# Create S1 RTC for Tindex (Super sites)

## Create S1 RTC stacks for each vector grid cell that intersects the Norway/Alaska super sites

- S1 RTC are in UTM
- Tindex is equal area above proj
- Datasets are transformed to 4326 for cross-referencing (as with HLS code)

In [1]:
# import libraries
import os
import rasterio as rio
import geopandas as gpd
import pandas as pd
from shapely.geometry import box
import folium
from pyproj import Transformer
from rio_tiler.io import COGReader
from rasterio.windows import from_bounds
import numpy as np
import numpy.ma as ma
from rasterio import enums
from rasterio.io import MemoryFile
from rasterio.crs import CRS
from rasterio.vrt import WarpedVRT
from rasterio.warp import array_bounds, calculate_default_transform
from rio_cogeo.profiles import cog_profiles
from rio_cogeo.cogeo import cog_translate

  shapely_geos_version, geos_capi_version_string


In [2]:
# get vh and vv file lists
# create 4 lists of data based on season and pol
# eg, all S1 data that are spring + vh
root_dir = "/projects/my-public-bucket/sentinel1_seasonal_comps/"

vh_fall = []
vv_fall = []
vh_spring = []
vv_spring = []

for root, dirs, files in os.walk(root_dir, topdown=False):
    for name in files:
        if name.endswith('_median.tif'):
            if 'Spring' in name:
                if 'vv' in name:
                    vv_spring.append(os.path.join(root, name))
                elif 'vh' in name:
                    vh_spring.append(os.path.join(root, name))
            elif 'Fall' in name:
                if 'vv' in name:
                    vv_fall.append(os.path.join(root, name))
                elif 'vh' in name:
                    vh_fall.append(os.path.join(root, name))
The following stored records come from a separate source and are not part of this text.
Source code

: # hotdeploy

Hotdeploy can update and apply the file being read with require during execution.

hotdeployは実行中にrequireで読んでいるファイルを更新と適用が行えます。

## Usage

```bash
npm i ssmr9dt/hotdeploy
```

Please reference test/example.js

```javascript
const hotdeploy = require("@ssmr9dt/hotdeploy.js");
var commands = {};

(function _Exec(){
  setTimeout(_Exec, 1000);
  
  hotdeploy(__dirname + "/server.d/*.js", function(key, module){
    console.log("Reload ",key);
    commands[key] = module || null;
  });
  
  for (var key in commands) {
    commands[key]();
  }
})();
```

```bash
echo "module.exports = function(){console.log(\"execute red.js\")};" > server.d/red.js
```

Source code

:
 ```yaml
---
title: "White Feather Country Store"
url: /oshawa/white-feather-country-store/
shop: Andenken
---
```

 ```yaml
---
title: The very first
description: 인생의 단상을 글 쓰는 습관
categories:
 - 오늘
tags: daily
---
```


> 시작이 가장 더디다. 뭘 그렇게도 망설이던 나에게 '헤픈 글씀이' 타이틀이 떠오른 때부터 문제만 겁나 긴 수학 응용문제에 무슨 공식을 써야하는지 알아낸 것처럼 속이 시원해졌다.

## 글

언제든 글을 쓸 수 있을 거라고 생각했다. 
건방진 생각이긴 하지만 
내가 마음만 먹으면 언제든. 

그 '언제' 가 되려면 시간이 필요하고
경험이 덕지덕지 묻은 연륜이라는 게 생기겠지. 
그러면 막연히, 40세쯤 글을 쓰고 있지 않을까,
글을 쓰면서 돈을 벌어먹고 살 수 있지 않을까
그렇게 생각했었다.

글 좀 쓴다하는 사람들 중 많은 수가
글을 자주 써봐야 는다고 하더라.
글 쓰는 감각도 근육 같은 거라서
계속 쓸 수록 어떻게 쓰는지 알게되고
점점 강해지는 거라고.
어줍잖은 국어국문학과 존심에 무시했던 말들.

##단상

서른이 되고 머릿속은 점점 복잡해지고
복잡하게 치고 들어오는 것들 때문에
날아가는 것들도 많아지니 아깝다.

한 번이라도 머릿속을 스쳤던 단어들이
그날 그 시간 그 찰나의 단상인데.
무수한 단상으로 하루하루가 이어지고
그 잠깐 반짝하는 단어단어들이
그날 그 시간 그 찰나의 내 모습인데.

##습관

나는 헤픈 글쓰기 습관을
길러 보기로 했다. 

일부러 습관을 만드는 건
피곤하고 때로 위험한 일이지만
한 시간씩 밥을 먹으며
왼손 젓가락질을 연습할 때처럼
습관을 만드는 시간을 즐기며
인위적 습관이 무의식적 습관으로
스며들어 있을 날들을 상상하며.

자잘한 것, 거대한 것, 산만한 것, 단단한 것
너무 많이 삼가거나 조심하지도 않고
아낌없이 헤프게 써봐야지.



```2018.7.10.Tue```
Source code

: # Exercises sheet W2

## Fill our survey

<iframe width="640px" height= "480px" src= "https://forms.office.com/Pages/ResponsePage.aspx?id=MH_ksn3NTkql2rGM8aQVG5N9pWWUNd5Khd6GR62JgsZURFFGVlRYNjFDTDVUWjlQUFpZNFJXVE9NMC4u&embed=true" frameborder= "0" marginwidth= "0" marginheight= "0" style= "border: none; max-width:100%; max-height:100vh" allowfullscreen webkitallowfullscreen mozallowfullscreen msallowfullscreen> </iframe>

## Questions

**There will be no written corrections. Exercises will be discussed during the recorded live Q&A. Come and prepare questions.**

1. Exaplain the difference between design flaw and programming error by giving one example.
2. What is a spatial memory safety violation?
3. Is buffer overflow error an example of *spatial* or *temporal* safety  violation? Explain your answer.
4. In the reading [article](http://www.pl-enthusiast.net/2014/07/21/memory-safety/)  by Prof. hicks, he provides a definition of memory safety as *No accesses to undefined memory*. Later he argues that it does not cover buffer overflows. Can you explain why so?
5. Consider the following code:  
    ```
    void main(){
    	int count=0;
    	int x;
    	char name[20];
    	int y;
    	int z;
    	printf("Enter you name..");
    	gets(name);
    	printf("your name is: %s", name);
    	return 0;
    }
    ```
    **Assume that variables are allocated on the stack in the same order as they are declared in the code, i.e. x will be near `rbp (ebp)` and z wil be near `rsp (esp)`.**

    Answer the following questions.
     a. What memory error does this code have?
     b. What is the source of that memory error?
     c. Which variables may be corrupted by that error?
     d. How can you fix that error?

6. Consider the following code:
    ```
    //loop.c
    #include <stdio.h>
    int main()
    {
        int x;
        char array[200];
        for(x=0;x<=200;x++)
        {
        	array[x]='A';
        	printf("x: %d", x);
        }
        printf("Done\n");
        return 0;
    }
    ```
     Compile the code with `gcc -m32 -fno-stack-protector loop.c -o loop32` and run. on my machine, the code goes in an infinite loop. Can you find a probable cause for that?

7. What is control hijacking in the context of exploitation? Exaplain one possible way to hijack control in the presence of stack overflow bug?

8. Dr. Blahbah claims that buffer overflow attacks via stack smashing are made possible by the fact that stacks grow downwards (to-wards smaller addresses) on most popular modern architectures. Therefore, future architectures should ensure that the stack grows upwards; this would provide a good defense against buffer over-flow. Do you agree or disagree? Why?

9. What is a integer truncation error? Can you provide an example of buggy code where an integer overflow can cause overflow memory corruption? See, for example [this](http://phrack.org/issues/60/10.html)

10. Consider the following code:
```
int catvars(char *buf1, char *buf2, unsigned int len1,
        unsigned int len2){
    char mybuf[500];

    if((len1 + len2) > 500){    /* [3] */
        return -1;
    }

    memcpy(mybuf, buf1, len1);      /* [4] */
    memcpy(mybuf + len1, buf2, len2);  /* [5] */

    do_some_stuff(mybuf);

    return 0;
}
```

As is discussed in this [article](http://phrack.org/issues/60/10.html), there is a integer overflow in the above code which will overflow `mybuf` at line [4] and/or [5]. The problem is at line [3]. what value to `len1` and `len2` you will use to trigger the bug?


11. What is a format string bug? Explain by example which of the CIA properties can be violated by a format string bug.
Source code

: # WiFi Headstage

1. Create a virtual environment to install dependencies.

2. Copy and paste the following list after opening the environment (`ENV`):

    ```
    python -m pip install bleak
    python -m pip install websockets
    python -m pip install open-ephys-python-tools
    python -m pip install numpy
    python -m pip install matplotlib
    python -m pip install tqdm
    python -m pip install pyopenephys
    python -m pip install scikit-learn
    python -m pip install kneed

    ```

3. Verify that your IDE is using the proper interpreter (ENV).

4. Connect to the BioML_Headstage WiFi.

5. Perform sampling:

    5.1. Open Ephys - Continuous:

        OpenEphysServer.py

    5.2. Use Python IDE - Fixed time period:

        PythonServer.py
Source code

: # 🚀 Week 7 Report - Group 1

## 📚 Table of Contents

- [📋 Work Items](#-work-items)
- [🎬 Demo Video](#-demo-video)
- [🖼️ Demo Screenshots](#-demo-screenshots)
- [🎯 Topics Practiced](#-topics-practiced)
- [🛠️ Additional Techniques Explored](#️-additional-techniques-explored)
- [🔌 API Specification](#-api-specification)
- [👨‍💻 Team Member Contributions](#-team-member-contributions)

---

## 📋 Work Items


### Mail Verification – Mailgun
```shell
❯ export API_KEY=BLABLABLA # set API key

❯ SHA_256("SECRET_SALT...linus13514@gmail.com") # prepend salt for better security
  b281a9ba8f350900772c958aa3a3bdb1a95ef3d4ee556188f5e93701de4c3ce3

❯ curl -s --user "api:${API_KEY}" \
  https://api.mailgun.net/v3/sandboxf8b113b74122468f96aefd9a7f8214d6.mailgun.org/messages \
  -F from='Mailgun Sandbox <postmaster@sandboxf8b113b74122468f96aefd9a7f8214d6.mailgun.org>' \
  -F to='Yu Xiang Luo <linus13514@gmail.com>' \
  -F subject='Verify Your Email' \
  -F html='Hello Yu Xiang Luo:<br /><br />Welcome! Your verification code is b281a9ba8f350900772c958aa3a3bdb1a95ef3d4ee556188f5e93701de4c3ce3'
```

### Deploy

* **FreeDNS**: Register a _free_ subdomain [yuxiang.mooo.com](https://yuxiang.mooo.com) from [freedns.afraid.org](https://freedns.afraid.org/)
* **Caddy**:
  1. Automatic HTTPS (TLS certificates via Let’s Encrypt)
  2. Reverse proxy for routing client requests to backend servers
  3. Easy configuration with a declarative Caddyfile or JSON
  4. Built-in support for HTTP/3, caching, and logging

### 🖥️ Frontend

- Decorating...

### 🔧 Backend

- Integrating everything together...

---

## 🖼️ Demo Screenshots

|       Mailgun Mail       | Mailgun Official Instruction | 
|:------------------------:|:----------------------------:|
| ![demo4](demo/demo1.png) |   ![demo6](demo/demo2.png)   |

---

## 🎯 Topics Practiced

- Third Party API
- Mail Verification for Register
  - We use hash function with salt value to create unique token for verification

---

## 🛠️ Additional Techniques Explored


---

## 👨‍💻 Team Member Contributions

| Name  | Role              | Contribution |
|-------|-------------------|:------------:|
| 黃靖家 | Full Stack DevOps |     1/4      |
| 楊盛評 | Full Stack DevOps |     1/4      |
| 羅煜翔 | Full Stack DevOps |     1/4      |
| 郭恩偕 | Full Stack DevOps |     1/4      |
#### Use these lists to create individual dfs where the geometry is the S1 image bbox

In [3]:
def get_season_pol_dicts(img_list):
# loop through image lists and get bbox of image
# return a df with image properties incl bbox for each image
    geom = []
    filename = []
    path = []
    season = []
    pol = []
    for img in img_list:
        with rio.open(img) as f:
            # get image buonds and transform to 4326
            xmin, ymin, xmax, ymax = f.bounds
            transformer = Transformer.from_crs(f.crs, "EPSG:4326")

            ul = transformer.transform(xmin,ymax)
            lr = transformer.transform(xmax,ymin)
            
            # get lists of attributes for the df
            
            #shapely box: minx, miny, maxx, maxy
            geom.append(box(ul[1],lr[0],lr[1],ul[0]))
            path.append(img)
            filename.append(img.split('/')[-1])
            season.append(img.split('/')[-1].split('_')[5])
            pol.append(img.split('/')[-1].split('_')[6])    
    
    # return a df
    return gpd.GeoDataFrame({'filename':filename, 'filepath':path, 'season':season, 'pol':pol, 'geometry':geom}, crs="EPSG:4326")
        

In [6]:
vv_spring_df = get_season_pol_dicts(vv_spring)
vh_spring_df = get_season_pol_dicts(vh_spring)
vv_fall_df = get_season_pol_dicts(vv_fall)
vh_fall_df = get_season_pol_dicts(vh_fall)

In [8]:
# print one of the dfs to see its content
# each row is an S1 RTC image with its properties and bbox
vv_spring_df.head()

Unnamed: 0,filename,filepath,season,pol,geometry
0,Alaska_fid_1_p94_f210_Spring_vv_median.tif,/projects/my-public-bucket/sentinel1_seasonal_...,Spring,vv,"POLYGON ((-144.15044 63.92430, -144.15044 65.9..."
1,Alaska_fid_2_p94_f205_Spring_vv_median.tif,/projects/my-public-bucket/sentinel1_seasonal_...,Spring,vv,"POLYGON ((-143.61164 62.43485, -143.61164 64.4..."
2,Alaska_fid_3_p131_f378_Spring_vv_median.tif,/projects/my-public-bucket/sentinel1_seasonal_...,Spring,vv,"POLYGON ((-147.54702 63.09330, -147.54702 65.1..."
3,Norway_fid_1_p37_f398_Spring_vv_median.tif,/projects/my-public-bucket/sentinel1_seasonal_...,Spring,vv,"POLYGON ((10.37714 57.10926, 10.37714 59.14395..."
4,Norway_fid_2_p15_f199_Spring_vv_median.tif,/projects/my-public-bucket/sentinel1_seasonal_...,Spring,vv,"POLYGON ((7.14069 60.49315, 7.14069 62.64137, ..."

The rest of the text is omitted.